Un Fribourgeois se bat pour les Yanomami du Brésil
Il y a plus de 30 ans, Silvio Cavuscens s'est laissé envouter par le Brésil, et l'Amazonie. Depuis, le Fribourgeois consacre toute son existence à la défense des droits des indigènes, et en particulier à ceux du peuple des Yanomami.
On pourrait l’écouter durant des heures, sans se lasser. Lorsqu’il parle de la forêt et de ses habitants, Silvio Cavuscens est une véritable encyclopédie. Ses propos ne sont jamais insignifiants, jamais ennuyeux. Et la dextérité avec laquelle il tresse rapidement une feuille de palme pour en faire une sorte de besace, montre qu’il a été à bonne école.
Après avoir vécu près de trente ans au contact étroit des peuples de la forêt amazonienne, le Fribourgeois installé à Manaus, pourrait légitimement se considérer comme l’un d’eux.

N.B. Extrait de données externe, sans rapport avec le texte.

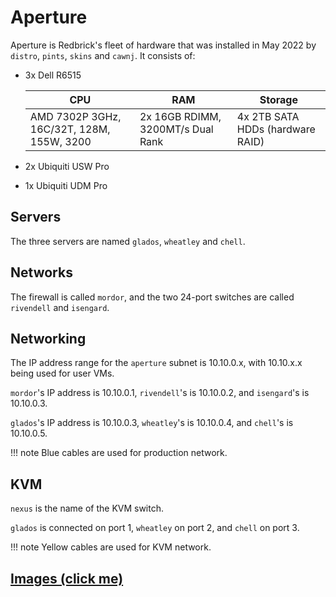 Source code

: # Aperture

Aperture is Redbrick's fleet of hardware that was installed in May 2022 by `distro`, `pints`, `skins` and `cawnj`. It
consists of:

- 3x Dell R6515

    | CPU | RAM | Storage |
    | ---- | ---- | ------- |
    | AMD 7302P 3GHz, 16C/32T, 128M, 155W, 3200 | 2x 16GB RDIMM, 3200MT/s Dual Rank | 4x 2TB SATA HDDs (hardware RAID) |

- 2x Ubiquiti USW Pro
- 1x Ubiquiti UDM Pro

## Servers

The three servers are named `glados`, `wheatley` and `chell`.

## Networks

The firewall is called `mordor`, and the two 24-port switches are called `rivendell` and `isengard`.

## Networking

The IP address range for the `aperture` subnet is 10.10.0.x, with 10.10.x.x being used for user VMs.

`mordor`'s IP address is 10.10.0.1, `rivendell`'s is 10.10.0.2, and `isengard`'s is 10.10.0.3.

`glados`'s IP address is 10.10.0.3, `wheatley`'s is 10.10.0.4, and `chell`'s is 10.10.0.5.

!!! note
    Blue cables are used for production network.

## KVM

`nexus` is the name of the KVM switch.

`glados` is connected on port 1, `wheatley` on port 2, and `chell` on port 3.

!!! note
    Yellow cables are used for KVM network.

## [Images (click me)](images.md)
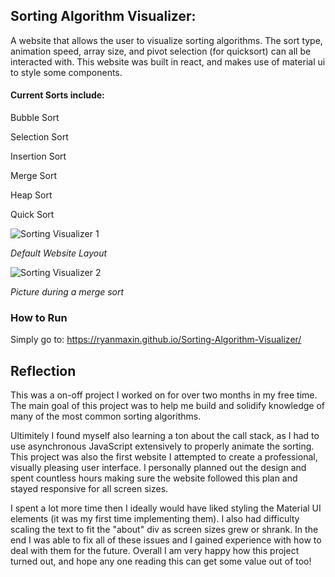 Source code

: ## Sorting Algorithm Visualizer:

A website that allows the user to visualize sorting algorithms. The sort type, animation speed, array size, and pivot selection (for quicksort) can all be interacted with. This website was built in react, and makes use of material ui to style some components.

#### Current Sorts include:

Bubble Sort

Selection Sort

Insertion Sort

Merge Sort

Heap Sort

Quick Sort

![Sorting Visualizer 1](https://user-images.githubusercontent.com/90675771/167058861-ea13e568-8557-4e02-bad5-f998004cfd43.png)

*Default Website Layout*

![Sorting Visualizer 2](https://user-images.githubusercontent.com/90675771/167058865-ad322867-1a44-48d5-b880-056461d9680e.png)

*Picture during a merge sort*

### How to Run

Simply go to: https://ryanmaxin.github.io/Sorting-Algorithm-Visualizer/

## Reflection

This was a on-off project I worked on for over two months in my free time. The main goal of this project was to help me build and solidify knowledge of many of the most common sorting algorithms.

Ultimitely I found myself also learning a ton about the call stack, as I had to use asynchronous JavaScript extensively to properly animate the sorting. This project was also the first website I attempted to create a professional, visually pleasing user interface. I personally planned out the design and spent countless hours making sure the website followed this plan and stayed responsive for all screen sizes. 

I spent a lot more time then I ideally would have liked styling the Material UI elements (it was my first time implementing them). I also had difficulty scaling the text to fit the "about" div as screen sizes grew or shrank. In the end I was able to fix all of these issues and I gained experience with how to deal with them for the future. Overall I am very happy how this project turned out, and hope any one reading this can get some value out of too!
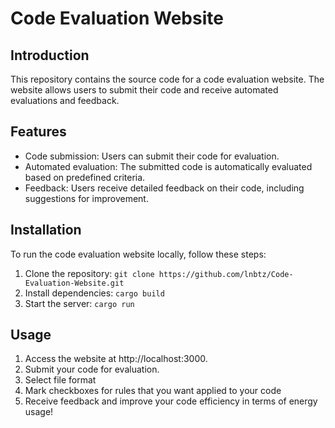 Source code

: # Code Evaluation Website

## Introduction
This repository contains the source code for a code evaluation website. The website allows users to submit their code and receive automated evaluations and feedback.

## Features
- Code submission: Users can submit their code for evaluation.
- Automated evaluation: The submitted code is automatically evaluated based on predefined criteria.
- Feedback: Users receive detailed feedback on their code, including suggestions for improvement.

## Installation
To run the code evaluation website locally, follow these steps:

1. Clone the repository: `git clone https://github.com/lnbtz/Code-Evaluation-Website.git`
2. Install dependencies: `cargo build`
3. Start the server: `cargo run`

## Usage
1. Access the website at http://localhost:3000.
2. Submit your code for evaluation.
3. Select file format
4. Mark checkboxes for rules that you want applied to your code
5. Receive feedback and improve your code efficiency in terms of energy usage!
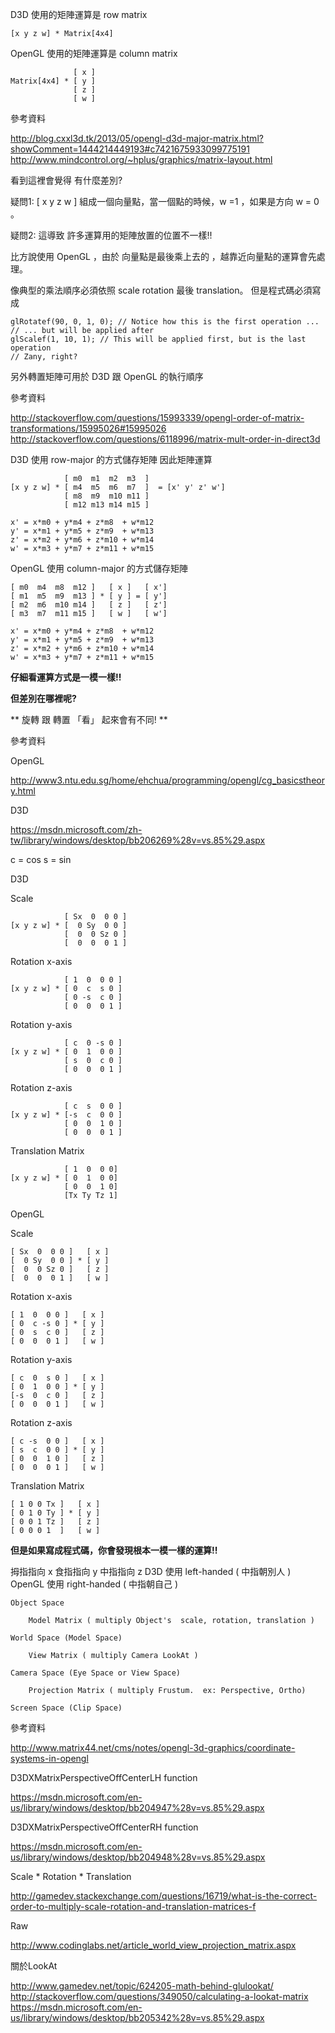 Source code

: D3D 使用的矩陣運算是 row matrix
			
    [x y z w] * Matrix[4x4]

OpenGL 使用的矩陣運算是 column matrix

    			  [ x ]
    Matrix[4x4] * [ y ]
    			  [ z ]
    			  [ w ]

參考資料

http://blog.cxxl3d.tk/2013/05/opengl-d3d-major-matrix.html?showComment=1444214449193#c7421675933099775191
http://www.mindcontrol.org/~hplus/graphics/matrix-layout.html

看到這裡會覺得 有什麼差別?

疑問1: [ x y z w ] 組成一個向量點，當一個點的時候，w =1 ，如果是方向 w = 0 。

疑問2: 這導致 許多運算用的矩陣放置的位置不一樣!! 

比方說使用 OpenGL ，由於 向量點是最後乘上去的 ，越靠近向量點的運算會先處理。

像典型的乘法順序必須依照  scale rotation 最後 translation。
但是程式碼必須寫成

    glRotatef(90, 0, 1, 0); // Notice how this is the first operation ...
    // ... but will be applied after
    glScalef(1, 10, 1); // This will be applied first, but is the last operation
    // Zany, right?

另外轉置矩陣可用於 D3D 跟 OpenGL 的執行順序

參考資料

http://stackoverflow.com/questions/15993339/opengl-order-of-matrix-transformations/15995026#15995026
http://stackoverflow.com/questions/6118996/matrix-mult-order-in-direct3d


D3D 使用 row-major 的方式儲存矩陣
因此矩陣運算
    
    			[ m0  m1  m2  m3  ]
    [x y z w] * [ m4  m5  m6  m7  ]  = [x' y' z' w']
    			[ m8  m9  m10 m11 ]
    			[ m12 m13 m14 m15 ]
    
    x' = x*m0 + y*m4 + z*m8  + w*m12
    y' = x*m1 + y*m5 + z*m9  + w*m13
    z' = x*m2 + y*m6 + z*m10 + w*m14
    w' = x*m3 + y*m7 + z*m11 + w*m15
    
OpenGL 使用 column-major 的方式儲存矩陣
    
    [ m0  m4  m8  m12 ]	  [ x ]   [ x']
    [ m1  m5  m9  m13 ] * [ y ] = [ y']
    [ m2  m6  m10 m14 ]	  [ z ]   [ z']
    [ m3  m7  m11 m15 ]	  [ w ]   [ w']
    
    x' = x*m0 + y*m4 + z*m8  + w*m12
    y' = x*m1 + y*m5 + z*m9  + w*m13
    z' = x*m2 + y*m6 + z*m10 + w*m14
    w' = x*m3 + y*m7 + z*m11 + w*m15
    
**仔細看運算方式是一模一樣!!**

**但差別在哪裡呢?**

** 旋轉 跟 轉置 「看」 起來會有不同! **

參考資料

OpenGL

http://www3.ntu.edu.sg/home/ehchua/programming/opengl/cg_basicstheory.html

D3D

https://msdn.microsoft.com/zh-tw/library/windows/desktop/bb206269%28v=vs.85%29.aspx

c = cos 
s = sin 

D3D

Scale

				[ Sx  0  0 0 ]
	[x y z w] * [  0 Sy  0 0 ]
				[  0  0 Sz 0 ]
				[  0  0  0 1 ] 

Rotation x-axis

    			[ 1  0  0 0 ]
    [x y z w] * [ 0  c  s 0 ]
    			[ 0 -s  c 0 ]
    			[ 0  0  0 1 ]

Rotation y-axis

    			[ c  0 -s 0 ]
    [x y z w] * [ 0  1  0 0 ]
    			[ s  0  c 0 ]
    			[ 0  0  0 1 ]

Rotation z-axis

    			[ c  s  0 0 ]
    [x y z w] * [-s  c  0 0 ]
    			[ 0  0  1 0 ]
    			[ 0  0  0 1 ]

Translation Matrix
    
                [ 1	 0  0 0]
    [x y z w] * [ 0	 1  0 0]
                [ 0	 0  1 0]
                [Tx Ty Tz 1]
OpenGL

Scale

	[ Sx  0  0 0 ]   [ x ]
	[  0 Sy  0 0 ] * [ y ]
	[  0  0 Sz 0 ]   [ z ]
	[  0  0  0 1 ]   [ w ]


Rotation x-axis

    [ 1  0  0 0 ]	[ x ]
    [ 0  c -s 0 ] * [ y ]
    [ 0  s  c 0 ]	[ z ]
    [ 0  0  0 1 ]	[ w ]

Rotation y-axis

    [ c  0  s 0 ]	[ x ]
    [ 0  1  0 0 ] * [ y ]
    [-s  0  c 0 ]	[ z ]
    [ 0  0  0 1 ]	[ w ]

Rotation z-axis

    [ c -s  0 0 ]	[ x ]
    [ s  c  0 0 ] *	[ y ]
    [ 0  0  1 0 ]	[ z ]
    [ 0  0  0 1 ]	[ w ]

Translation Matrix
    
    [ 1	0 0 Tx ]   [ x ]
    [ 0	1 0 Ty ] * [ y ]
    [ 0	0 1 Tz ]   [ z ]
    [ 0 0 0 1  ]   [ w ]

**但是如果寫成程式碼，你會發現根本一模一樣的運算!!**



拇指指向 x 
食指指向 y
中指指向 z
D3D 使用 left-handed ( 中指朝別人 )
OpenGL 使用 right-handed ( 中指朝自己 ) 
    
    Object Space
    
    	Model Matrix ( multiply Object's  scale, rotation, translation )
    
    World Space (Model Space)
    
    	View Matrix ( multiply Camera LookAt )
    
    Camera Space (Eye Space or View Space)
    
    	Projection Matrix ( multiply Frustum.  ex: Perspective, Ortho)
    
    Screen Space (Clip Space)
    

參考資料

http://www.matrix44.net/cms/notes/opengl-3d-graphics/coordinate-systems-in-opengl

D3DXMatrixPerspectiveOffCenterLH function

https://msdn.microsoft.com/en-us/library/windows/desktop/bb204947%28v=vs.85%29.aspx

D3DXMatrixPerspectiveOffCenterRH function

https://msdn.microsoft.com/en-us/library/windows/desktop/bb204948%28v=vs.85%29.aspx









Scale * Rotation * Translation

http://gamedev.stackexchange.com/questions/16719/what-is-the-correct-order-to-multiply-scale-rotation-and-translation-matrices-f

Raw

http://www.codinglabs.net/article_world_view_projection_matrix.aspx


關於LookAt

http://www.gamedev.net/topic/624205-math-behind-glulookat/
http://stackoverflow.com/questions/349050/calculating-a-lookat-matrix
https://msdn.microsoft.com/en-us/library/windows/desktop/bb205342%28v=vs.85%29.aspx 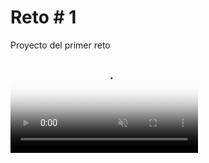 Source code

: # Reto # 1

Proyecto del primer reto

<video src="https://github.com/oportilla/Reto1Ciclo4Grupo3-2290/blob/main/DemoAplicacion.mp4" type="video/mp4" autoplay="true" muted="true" loop="true" poster="https://carontestudio.com/img/contacto.jpg">Su navegador no soporta contenido multimedia</video>





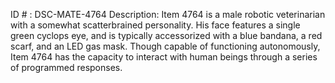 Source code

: ID # : DSC-MATE-4764
Description: Item 4764 is a male robotic veterinarian with a somewhat scatterbrained personality. His face features a single green cyclops eye, and is typically accessorized with a blue bandana, a red scarf, and an LED gas mask. Though capable of functioning autonomously, Item 4764 has the capacity to interact with human beings through a series of programmed responses.
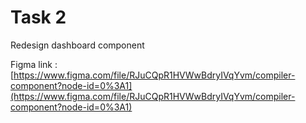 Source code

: # Task 2

Redesign dashboard component

Figma link : 
[https://www.figma.com/file/RJuCQpR1HVWwBdryIVqYvm/compiler-component?node-id=0%3A1](https://www.figma.com/file/RJuCQpR1HVWwBdryIVqYvm/compiler-component?node-id=0%3A1) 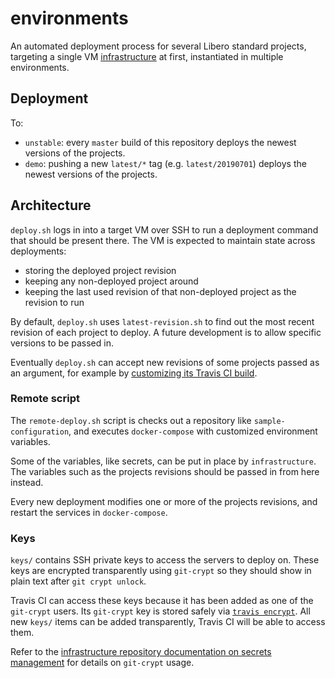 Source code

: # environments

An automated deployment process for several Libero standard projects, targeting a single VM [infrastructure](https://github.com/libero/infrastructure) at first, instantiated in multiple environments.

## Deployment

To:

- `unstable`: every `master` build of this repository deploys the newest versions of the projects.
- `demo`: pushing a new `latest/*` tag (e.g. `latest/20190701`) deploys the newest versions of the projects.

## Architecture

`deploy.sh` logs in into a target VM over SSH to run a deployment command that should be present there. The VM is expected to maintain state across deployments:

- storing the deployed project revision
- keeping any non-deployed project around
- keeping the last used revision of that non-deployed project as the revision to run

By default, `deploy.sh` uses `latest-revision.sh` to find out the most recent revision of each project to deploy. A future development is to allow specific versions to be passed in.

Eventually `deploy.sh` can accept new revisions of some projects passed as an argument, for example by [customizing its Travis CI build](https://docs.travis-ci.com/user/triggering-builds/#customizing-the-build-configuration).

### Remote script

The `remote-deploy.sh` script is checks out a repository like `sample-configuration`, and executes `docker-compose` with customized environment variables.

Some of the variables, like secrets, can be put in place by `infrastructure`. The variables such as the projects revisions should be passed in from here instead.

Every new deployment modifies one or more of the projects revisions, and restart the services in `docker-compose`.

### Keys

`keys/` contains SSH private keys to access the servers to deploy on. These keys are encrypted transparently using `git-crypt` so they should show in plain text after `git crypt unlock`.

Travis CI can access these keys because it has been added as one of the `git-crypt` users. Its `git-crypt` key is stored safely via [`travis encrypt`](https://docs.travis-ci.com/user/encrypting-files/). All new `keys/` items can be added transparently, Travis CI will be able to access them.

Refer to the [infrastructure repository documentation on secrets management](https://github.com/libero/infrastructure#secrets-management) for details on `git-crypt` usage.

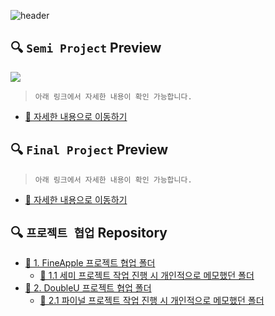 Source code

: 
![header](https://capsule-render.vercel.app/api?type=slice&color=79b8ff&height=200&text=Portfolio&fontAlign=70&rotate=13&fontAlignY=25)

## 🔍 `Semi Project` Preview

![](https://images.velog.io/images/withcolinsong/post/9730075f-bb72-43ba-a753-3978be45d58d/ezgif.com-gif-maker.gif)

> `아래 링크에서 자세한 내용이 확인 가능합니다.` <br>
- [📁 자세한 내용으로 이동하기](SemiProject/README.md)



## 🔍 `Final Project` Preview

> `아래 링크에서 자세한 내용이 확인 가능합니다.` <br>
- [📁 자세한 내용으로 이동하기](FinalProject/README.md)


## 🔍 `프로젝트 협업` Repository
- [📁 1. FineApple 프로젝트 협업 폴더](https://github.com/withColinSong/FineApple)
  - [📁 1.1 세미 프로젝트 작업 진행 시 개인적으로 메모했던 폴더](https://github.com/withColinSong/Semi-Project/tree/master/01.plan)
- [📁 2. DoubleU 프로젝트 협업 폴더](https://github.com/withColinSong/DoubleU)
  - [📁 2.1 파이널 프로젝트 작업 진행 시 개인적으로 메모했던 폴더](https://github.com/withColinSong/Final-Project/tree/main/04.record)
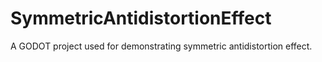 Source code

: # SymmetricAntidistortionEffect
A GODOT project used for demonstrating symmetric antidistortion effect.
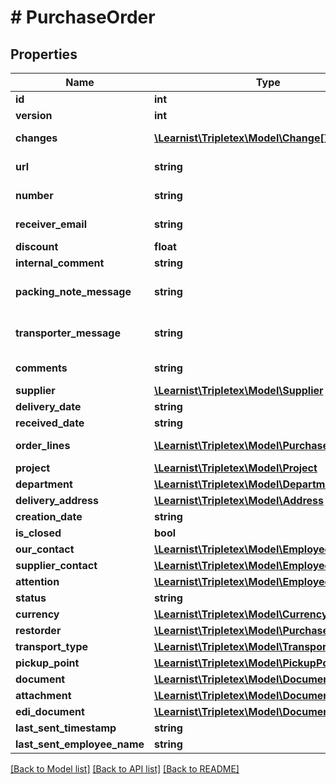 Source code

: # # PurchaseOrder

## Properties

Name | Type | Description | Notes
------------ | ------------- | ------------- | -------------
**id** | **int** |  | [optional]
**version** | **int** |  | [optional]
**changes** | [**\Learnist\Tripletex\Model\Change[]**](Change.md) |  | [optional] [readonly]
**url** | **string** |  | [optional] [readonly]
**number** | **string** | Purchase order number | [optional] [readonly]
**receiver_email** | **string** | Email when purchase order is send by email. | [optional]
**discount** | **float** | Discount Percentage | [optional]
**internal_comment** | **string** |  | [optional]
**packing_note_message** | **string** | Message on packing note.Wholesaler specific. | [optional]
**transporter_message** | **string** | Message to transporter.Wholesaler specific. | [optional]
**comments** | **string** | Delivery information and invoice comments | [optional]
**supplier** | [**\Learnist\Tripletex\Model\Supplier**](Supplier.md) |  |
**delivery_date** | **string** |  |
**received_date** | **string** |  | [optional]
**order_lines** | [**\Learnist\Tripletex\Model\PurchaseOrderline[]**](PurchaseOrderline.md) | Order lines tied to the purchase order | [optional] [readonly]
**project** | [**\Learnist\Tripletex\Model\Project**](Project.md) |  | [optional]
**department** | [**\Learnist\Tripletex\Model\Department**](Department.md) |  | [optional]
**delivery_address** | [**\Learnist\Tripletex\Model\Address**](Address.md) |  | [optional]
**creation_date** | **string** |  | [optional]
**is_closed** | **bool** |  | [optional]
**our_contact** | [**\Learnist\Tripletex\Model\Employee**](Employee.md) |  |
**supplier_contact** | [**\Learnist\Tripletex\Model\Employee**](Employee.md) |  | [optional]
**attention** | [**\Learnist\Tripletex\Model\Employee**](Employee.md) |  | [optional]
**status** | **string** |  | [optional]
**currency** | [**\Learnist\Tripletex\Model\Currency**](Currency.md) |  | [optional]
**restorder** | [**\Learnist\Tripletex\Model\PurchaseOrder**](PurchaseOrder.md) |  | [optional]
**transport_type** | [**\Learnist\Tripletex\Model\TransportType**](TransportType.md) |  | [optional]
**pickup_point** | [**\Learnist\Tripletex\Model\PickupPoint**](PickupPoint.md) |  | [optional]
**document** | [**\Learnist\Tripletex\Model\Document**](Document.md) |  | [optional]
**attachment** | [**\Learnist\Tripletex\Model\Document**](Document.md) |  | [optional]
**edi_document** | [**\Learnist\Tripletex\Model\Document**](Document.md) |  | [optional]
**last_sent_timestamp** | **string** |  | [optional]
**last_sent_employee_name** | **string** |  | [optional]

[[Back to Model list]](../../README.md#models) [[Back to API list]](../../README.md#endpoints) [[Back to README]](../../README.md)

Mais il reste lucide : « De nombreuses personnes pensent qu’il est possible de devenir indien. En ce qui me concerne, si j’ai un peu appris à vivre comme eux, il y a cependant encore de nombreuses choses qui m’échappent et que je ne saisirai sans doute jamais, comme leur spiritualité. J’ai vite réalisé que le but n’est pas de tout comprendre mais bien de découvrir la manière qui me permettrait de devenir leur allié ».
Amoureux des gens
Silvio Cavuscens, âgé de 53 ans, vit au Brésil depuis 1975. Il est arrivé dans ce pays à l’âge de 18 ans et n’en est jamais reparti. « Je suis tombé amoureux des gens », explique-t-il.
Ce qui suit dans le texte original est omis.